GitHub - lhl/codex-autoresearch: Codex Autoresearch Skill — A self-directed iterative system for Codex that continuously cycles through: modify, verify, retain or discard, and repeat indefinitely. Inspired by Karpathy’s autoresearch concept.

Aim. Iterate. Arrive.

Autonomous goal-driven experimentation for Codex.

English · 🇨🇳 中文 · 🇯🇵 日本語 · 🇰🇷 한국어 · 🇫🇷 Français · 🇩🇪 Deutsch · 🇪🇸 Español · 🇧🇷 Português · 🇷🇺 Русский

The idea: tell Codex what you want to improve, then walk away. It modifies your code, verifies the result, keeps or discards, and repeats. You come back to a log of experiments and a better codebase.

Inspired by Karpathy's autoresearch, generalized beyond ML to anything you can verify mechanically: test coverage, type errors, latency, lint warnings, security findings, release readiness — if a command can tell whether it improved, the loop can iterate on it.

Quick Start

# Install
git clone https://github.com/leo-lilinxiao/codex-autoresearch.git
cp -r codex-autoresearch your-project/.agents/skills/codex-autoresearch

Open Codex in your project and go:

You:   $codex-autoresearch
       I want to get rid of all the `any` types in my TypeScript code

Codex: I found 47 `any` occurrences across src/**/*.ts.
       Metric: `any` count (current: 47), direction: lower
       Verify: grep count + tsc --noEmit as guard
       Run mode: foreground or background?

You:   Background, go. Run overnight.

Codex: Starting background run — baseline: 47. Iterating.

Each improvement stacks. Each failure reverts. Everything is logged.

See INSTALL.md for more options. See GUIDE.md for the full manual.

How It Works

You say one sentence  →  Codex scans & confirms  →  You say "go"
                                                        |
                                         +--------------+--------------+
                                         |                             |
                                    foreground                    background
                                  (current session)            (detached, overnight)
                                         |                             |
                                         +--------------+--------------+
                                                        |
                                                        v
                                              +-------------------+
                                              |    The Loop       |
                                              |                   |
                                              |  modify one thing |
                                              |  git commit       |
                                              |  run verify       |
                                              |  improved? keep   |
                                              |  worse? revert    |
                                              |  log the result   |
                                              |  repeat           |
                                              +-------------------+

That's it. You pick one: foreground keeps the loop in your current session, background hands it off to a detached process so you can sleep. Same loop either way, but they don't run at the same time.
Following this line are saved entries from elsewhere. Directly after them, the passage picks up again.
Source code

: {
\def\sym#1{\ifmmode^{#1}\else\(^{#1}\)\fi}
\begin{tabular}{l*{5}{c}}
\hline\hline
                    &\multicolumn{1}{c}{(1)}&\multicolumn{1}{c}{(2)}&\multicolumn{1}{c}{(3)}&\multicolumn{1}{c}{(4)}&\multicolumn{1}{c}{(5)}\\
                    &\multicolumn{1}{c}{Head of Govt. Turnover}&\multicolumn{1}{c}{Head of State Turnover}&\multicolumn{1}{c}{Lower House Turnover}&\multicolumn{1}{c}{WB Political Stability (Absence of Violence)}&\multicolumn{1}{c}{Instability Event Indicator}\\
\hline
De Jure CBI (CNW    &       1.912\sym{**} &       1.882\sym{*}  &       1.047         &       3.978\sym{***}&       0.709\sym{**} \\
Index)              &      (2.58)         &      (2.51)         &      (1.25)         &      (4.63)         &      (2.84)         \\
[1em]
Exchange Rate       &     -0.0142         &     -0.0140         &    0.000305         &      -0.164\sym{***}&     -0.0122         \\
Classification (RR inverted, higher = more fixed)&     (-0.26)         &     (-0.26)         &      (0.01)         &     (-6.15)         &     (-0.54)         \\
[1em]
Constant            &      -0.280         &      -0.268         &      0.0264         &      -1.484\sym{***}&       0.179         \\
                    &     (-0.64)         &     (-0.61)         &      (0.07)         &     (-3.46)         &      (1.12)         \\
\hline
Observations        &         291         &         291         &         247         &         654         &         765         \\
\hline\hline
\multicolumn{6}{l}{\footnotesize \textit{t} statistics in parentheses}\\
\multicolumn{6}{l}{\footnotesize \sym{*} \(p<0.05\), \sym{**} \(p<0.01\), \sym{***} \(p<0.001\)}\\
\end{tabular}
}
What You Say vs What Happens

You say	What happens
"Improve my test coverage"	Iterates until target or interrupted
"Fix the 12 failing tests"	Repairs one by one until zero remain
"Why is the API returning 503?"	Hunts root cause with falsifiable hypotheses
"Is this code secure?"	STRIDE + OWASP audit, every finding backed by code evidence
"Ship it"	Verifies readiness, generates checklist, gates release
"I want to optimize but don't know what"	Analyzes repo, suggests metrics, generates config

Behind the scenes, Codex maps your sentence to one of 7 modes (loop, plan, debug, fix, security, ship, exec). You never need to pick one.

What Codex Figures Out

You don't write config. Codex infers everything from your sentence and your repo:

What it needs	How it gets it	Example
Goal	Your sentence	"get rid of all any types"
Scope	Scans repo structure	`src/*/.ts`
Metric	Proposes based on goal + tooling	any count (current: 47)
Direction	Infers from "improve" / "reduce" / "eliminate"	lower
Verify	Matches to repo tooling	`grep` count + `tsc --noEmit`
Guard	Suggests if regression risk exists	`npm test`

Before starting, Codex always shows what it found and asks you to confirm. Then you choose foreground or background and say "go."

When It Gets Stuck

Instead of blind retrying, the loop escalates:

Trigger	Action
3 consecutive failures	REFINE — adjust within current strategy
5 consecutive failures	PIVOT — try a fundamentally different approach
2 PIVOTs without progress	Web search — look for external solutions
3 PIVOTs without progress	Stop — report that human input is needed

One success resets all counters.

Results Log

Every iteration is recorded in research-results.tsv:

iteration  commit   metric  delta   status    description
0          a1b2c3d  47      0       baseline  initial any count
1          b2c3d4e  41      -6      keep      replace any in auth module
2          -        49      +8      discard   generic wrapper introduced new anys
3          d4e5f6g  38      -3      keep      type-narrow API response handlers

Failed experiments revert from git but stay in the log. The log is the real audit trail.

More Features

These are covered in detail in GUIDE.md:

Cross-run learning — lessons from past runs bias future hypothesis generation
Parallel experiments — test up to 3 hypotheses simultaneously via git worktrees
Session resume — interrupted runs pick up from the last consistent state
CI/CD mode (exec) — non-interactive, JSON output, for automation pipelines
Dual-gate verification — separate verify (did it improve?) and guard (did anything break?)
Session hooks — auto-installed; keep Codex on track across session boundaries

FAQ

It only makes small incremental changes. Can it try bigger ideas? By default the loop favors small, verifiable steps — that's by design. But it can go bigger: describe a larger hypothesis in your prompt (e.g., "try replacing the attention mechanism with linear attention and run the full eval"), and it will treat that as a single experiment to verify. The loop is best when the human sets the research direction and the agent does the heavy execution and analysis.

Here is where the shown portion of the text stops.